Department of Neonatology, The Rotunda Hospital, Dublin, Ireland.
Department of Paediatrics, Royal College of Surgeons in Ireland, Dublin, Ireland.
J Perinatol. 2023 Feb;43(2):168-173. doi: 10.1038/s41372-022-01562-8. Epub 2022 Nov 16.
To assess the impact of milrinone administration on time spent on nitric oxide (iNO) in infants with acute pulmonary hypertension (aPH). We hypothesized that intravenous milrinone used in conjunction with iNO would reduce the time on iNO therapy and the time spent on invasive ventilation in infants ≥34 weeks gestation with a diagnosis of aPH. We aimed to assess the practicality of instituting the protocol and contributing to a sample size calculation for a definitive multicentre study.
This was a multicentre, randomized, double-blind, two arm pilot study, with a balanced (1:1) allocation. Infants with a gestation ≥34 weeks and a birth weight ≥2000 grams aPH, an oxygenation index of ≥10, and commenced on iNO were eligible. Participants on iNO were assigned to either a milrinone infusion (intervention) or a normal saline infusion (placebo) for up to 35 h. The primary outcome was time on iNO and feasibility of conducting the protocol.
The trial was terminated early after 4 years of enrollment due to poor recruitment. Four infants were allocated to the intervention arm and 5 to the placebo arm. The groups were well matched for baseline variables. No differences were seen in any of the primary or secondary outcomes.
Conducting an interventional trial in the setting of acute pulmonary hypertension in infants is not feasible using our current approach. Future studies in this area require alternative trial design to improve recruitment as this topic remains understudied in the neonatal field.
www.isrctn.com ; ISRCTN:12949496; EudraCT Number:2014-002988-16.
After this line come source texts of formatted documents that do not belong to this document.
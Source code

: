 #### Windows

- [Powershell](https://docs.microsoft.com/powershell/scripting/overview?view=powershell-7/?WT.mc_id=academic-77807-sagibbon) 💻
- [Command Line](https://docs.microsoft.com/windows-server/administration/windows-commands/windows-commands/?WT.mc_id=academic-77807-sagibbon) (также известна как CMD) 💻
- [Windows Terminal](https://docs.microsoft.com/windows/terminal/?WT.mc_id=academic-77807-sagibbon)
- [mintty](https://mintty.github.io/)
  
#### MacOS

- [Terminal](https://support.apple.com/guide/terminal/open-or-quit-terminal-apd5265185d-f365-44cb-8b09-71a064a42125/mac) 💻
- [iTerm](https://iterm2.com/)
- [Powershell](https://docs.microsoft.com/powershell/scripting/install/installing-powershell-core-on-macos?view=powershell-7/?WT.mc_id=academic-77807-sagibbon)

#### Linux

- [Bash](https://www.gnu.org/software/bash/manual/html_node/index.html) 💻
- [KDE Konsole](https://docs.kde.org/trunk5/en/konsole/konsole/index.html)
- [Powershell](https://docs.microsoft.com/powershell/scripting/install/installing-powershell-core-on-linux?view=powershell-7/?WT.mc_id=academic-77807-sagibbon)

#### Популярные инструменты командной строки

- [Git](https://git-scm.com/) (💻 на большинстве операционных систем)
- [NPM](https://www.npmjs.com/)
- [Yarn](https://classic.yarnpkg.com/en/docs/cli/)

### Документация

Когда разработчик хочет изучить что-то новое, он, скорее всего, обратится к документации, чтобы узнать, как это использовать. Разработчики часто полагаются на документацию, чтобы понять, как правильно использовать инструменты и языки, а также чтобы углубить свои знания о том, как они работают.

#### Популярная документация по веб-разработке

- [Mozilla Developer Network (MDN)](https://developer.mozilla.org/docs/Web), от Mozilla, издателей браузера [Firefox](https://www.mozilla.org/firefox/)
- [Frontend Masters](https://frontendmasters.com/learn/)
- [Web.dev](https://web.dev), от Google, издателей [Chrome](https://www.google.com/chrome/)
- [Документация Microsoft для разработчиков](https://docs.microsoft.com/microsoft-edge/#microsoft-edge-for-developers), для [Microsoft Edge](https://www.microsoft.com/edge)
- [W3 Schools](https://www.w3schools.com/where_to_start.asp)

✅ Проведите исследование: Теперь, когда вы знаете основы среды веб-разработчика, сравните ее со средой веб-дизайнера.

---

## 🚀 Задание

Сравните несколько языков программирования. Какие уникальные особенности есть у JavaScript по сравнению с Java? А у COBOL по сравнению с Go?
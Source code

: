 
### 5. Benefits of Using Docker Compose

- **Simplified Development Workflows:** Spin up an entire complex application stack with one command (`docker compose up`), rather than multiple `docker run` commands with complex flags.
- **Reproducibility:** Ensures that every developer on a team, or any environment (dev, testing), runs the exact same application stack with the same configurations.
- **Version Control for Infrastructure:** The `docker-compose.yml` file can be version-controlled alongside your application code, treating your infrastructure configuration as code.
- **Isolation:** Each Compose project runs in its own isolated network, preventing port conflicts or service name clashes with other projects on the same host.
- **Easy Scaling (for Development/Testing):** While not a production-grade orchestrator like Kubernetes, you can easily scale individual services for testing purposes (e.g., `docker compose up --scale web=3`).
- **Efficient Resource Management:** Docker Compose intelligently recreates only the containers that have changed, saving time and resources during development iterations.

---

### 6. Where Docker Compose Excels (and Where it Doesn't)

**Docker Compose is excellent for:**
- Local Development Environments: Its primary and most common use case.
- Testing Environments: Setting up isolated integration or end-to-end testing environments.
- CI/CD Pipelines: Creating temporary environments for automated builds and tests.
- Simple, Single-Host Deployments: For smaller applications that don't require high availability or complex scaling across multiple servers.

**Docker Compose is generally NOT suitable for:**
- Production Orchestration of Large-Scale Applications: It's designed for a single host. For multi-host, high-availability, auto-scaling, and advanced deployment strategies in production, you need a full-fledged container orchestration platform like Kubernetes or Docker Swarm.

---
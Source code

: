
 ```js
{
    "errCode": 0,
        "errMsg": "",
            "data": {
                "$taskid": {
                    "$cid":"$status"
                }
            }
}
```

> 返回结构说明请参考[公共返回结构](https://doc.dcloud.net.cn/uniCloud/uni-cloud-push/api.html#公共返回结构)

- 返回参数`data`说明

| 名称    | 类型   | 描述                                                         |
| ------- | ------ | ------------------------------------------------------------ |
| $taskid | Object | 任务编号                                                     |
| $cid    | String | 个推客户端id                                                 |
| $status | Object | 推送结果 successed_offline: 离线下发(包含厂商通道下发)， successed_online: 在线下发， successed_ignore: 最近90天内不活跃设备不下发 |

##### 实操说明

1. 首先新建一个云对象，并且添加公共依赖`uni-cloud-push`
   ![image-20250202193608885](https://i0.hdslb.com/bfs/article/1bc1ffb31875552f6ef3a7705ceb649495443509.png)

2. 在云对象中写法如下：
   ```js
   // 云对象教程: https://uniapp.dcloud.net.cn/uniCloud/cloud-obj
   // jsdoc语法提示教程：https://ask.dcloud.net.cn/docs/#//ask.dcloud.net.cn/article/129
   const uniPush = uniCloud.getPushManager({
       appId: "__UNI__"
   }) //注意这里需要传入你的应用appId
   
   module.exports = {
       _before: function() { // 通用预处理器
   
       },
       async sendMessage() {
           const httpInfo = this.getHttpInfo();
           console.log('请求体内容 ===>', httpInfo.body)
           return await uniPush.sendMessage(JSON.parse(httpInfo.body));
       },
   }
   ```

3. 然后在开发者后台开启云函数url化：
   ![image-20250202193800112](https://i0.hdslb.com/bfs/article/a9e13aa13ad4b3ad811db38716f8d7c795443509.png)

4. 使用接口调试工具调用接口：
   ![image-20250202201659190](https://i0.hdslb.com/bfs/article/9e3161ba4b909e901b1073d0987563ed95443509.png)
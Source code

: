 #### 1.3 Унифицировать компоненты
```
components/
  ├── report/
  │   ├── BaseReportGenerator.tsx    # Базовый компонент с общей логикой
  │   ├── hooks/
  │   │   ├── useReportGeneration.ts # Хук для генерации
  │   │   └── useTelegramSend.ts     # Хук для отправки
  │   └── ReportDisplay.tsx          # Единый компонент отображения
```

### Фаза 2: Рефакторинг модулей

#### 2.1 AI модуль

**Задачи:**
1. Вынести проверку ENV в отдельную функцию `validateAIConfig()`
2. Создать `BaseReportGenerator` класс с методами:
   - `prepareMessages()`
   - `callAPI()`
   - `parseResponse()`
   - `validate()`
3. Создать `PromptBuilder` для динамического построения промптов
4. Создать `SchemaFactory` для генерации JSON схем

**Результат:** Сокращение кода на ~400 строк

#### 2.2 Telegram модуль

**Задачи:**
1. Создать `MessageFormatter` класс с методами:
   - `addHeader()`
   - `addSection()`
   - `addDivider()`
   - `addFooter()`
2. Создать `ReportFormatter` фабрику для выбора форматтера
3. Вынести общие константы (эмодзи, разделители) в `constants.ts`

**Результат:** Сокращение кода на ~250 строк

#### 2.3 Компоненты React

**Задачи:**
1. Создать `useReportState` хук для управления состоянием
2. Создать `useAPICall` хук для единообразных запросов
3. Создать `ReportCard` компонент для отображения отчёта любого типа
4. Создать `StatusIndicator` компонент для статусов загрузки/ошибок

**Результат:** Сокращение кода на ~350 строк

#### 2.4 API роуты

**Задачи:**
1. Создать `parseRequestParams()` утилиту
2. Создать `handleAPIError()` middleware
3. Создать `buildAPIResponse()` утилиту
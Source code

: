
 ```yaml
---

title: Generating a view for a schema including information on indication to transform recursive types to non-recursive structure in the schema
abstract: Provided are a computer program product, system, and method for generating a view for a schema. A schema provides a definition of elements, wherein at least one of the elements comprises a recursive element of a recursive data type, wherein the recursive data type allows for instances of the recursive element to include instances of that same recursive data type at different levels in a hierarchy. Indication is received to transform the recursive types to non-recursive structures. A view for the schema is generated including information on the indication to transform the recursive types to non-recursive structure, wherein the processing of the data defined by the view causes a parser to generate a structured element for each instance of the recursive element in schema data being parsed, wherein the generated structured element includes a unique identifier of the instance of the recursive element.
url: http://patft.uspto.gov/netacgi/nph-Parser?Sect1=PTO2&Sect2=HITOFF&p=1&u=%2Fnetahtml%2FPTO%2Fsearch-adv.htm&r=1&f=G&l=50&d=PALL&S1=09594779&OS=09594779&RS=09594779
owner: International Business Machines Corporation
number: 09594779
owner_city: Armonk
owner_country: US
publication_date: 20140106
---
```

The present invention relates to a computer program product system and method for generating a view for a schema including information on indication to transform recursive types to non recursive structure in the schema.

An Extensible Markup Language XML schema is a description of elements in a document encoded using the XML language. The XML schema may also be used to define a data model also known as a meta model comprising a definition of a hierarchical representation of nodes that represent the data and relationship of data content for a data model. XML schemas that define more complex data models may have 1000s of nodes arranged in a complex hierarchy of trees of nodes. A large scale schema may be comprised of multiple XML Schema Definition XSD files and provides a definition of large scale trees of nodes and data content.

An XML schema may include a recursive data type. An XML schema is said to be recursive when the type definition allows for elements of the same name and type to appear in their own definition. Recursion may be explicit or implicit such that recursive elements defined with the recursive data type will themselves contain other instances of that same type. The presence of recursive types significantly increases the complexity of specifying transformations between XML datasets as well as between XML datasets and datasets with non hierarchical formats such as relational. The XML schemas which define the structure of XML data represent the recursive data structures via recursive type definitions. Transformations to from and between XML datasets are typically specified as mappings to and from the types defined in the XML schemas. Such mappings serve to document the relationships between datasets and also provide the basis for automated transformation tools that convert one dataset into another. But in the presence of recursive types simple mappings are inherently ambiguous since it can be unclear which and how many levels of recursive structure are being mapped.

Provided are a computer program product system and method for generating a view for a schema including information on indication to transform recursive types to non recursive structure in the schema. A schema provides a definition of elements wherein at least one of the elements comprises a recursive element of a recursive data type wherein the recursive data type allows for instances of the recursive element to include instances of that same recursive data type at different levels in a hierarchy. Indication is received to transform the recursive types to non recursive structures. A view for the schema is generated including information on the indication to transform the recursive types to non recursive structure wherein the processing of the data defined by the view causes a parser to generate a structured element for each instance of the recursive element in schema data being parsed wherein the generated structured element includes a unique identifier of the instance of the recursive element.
评估米力农给药对急性肺高压(aPH)婴儿使用一氧化氮(iNO)时间的影响。我们假设静脉注射米力农联合 iNO 将减少 iNO 治疗时间和≥34 周胎龄诊断为 aPH 的婴儿有创通气时间。我们旨在评估实施该方案的实用性,并为一项明确的多中心研究提供样本量计算。
这是一项多中心、随机、双盲、双臂试验研究,采用平衡(1:1)分配。胎龄≥34 周和出生体重≥2000 克的 aPH、氧合指数≥10 并开始使用 iNO 的婴儿符合条件。接受 iNO 的患者被分配接受米力农输注(干预)或生理盐水输注(安慰剂),最长 35 小时。主要结局是 iNO 时间和方案可行性。
经过 4 年的入组后,由于招募不佳,试验提前终止。4 名婴儿被分配到干预组,5 名婴儿被分配到安慰剂组。两组在基线变量上匹配良好。主要或次要结局均无差异。
使用我们目前的方法,在急性肺高压婴儿中进行干预性试验是不可行的。该领域的未来研究需要替代试验设计,以提高招募率,因为这一主题在新生儿领域仍研究不足。
www.isrctn.com;ISRCTN:12949496;EudraCT 编号:2014-002988-16。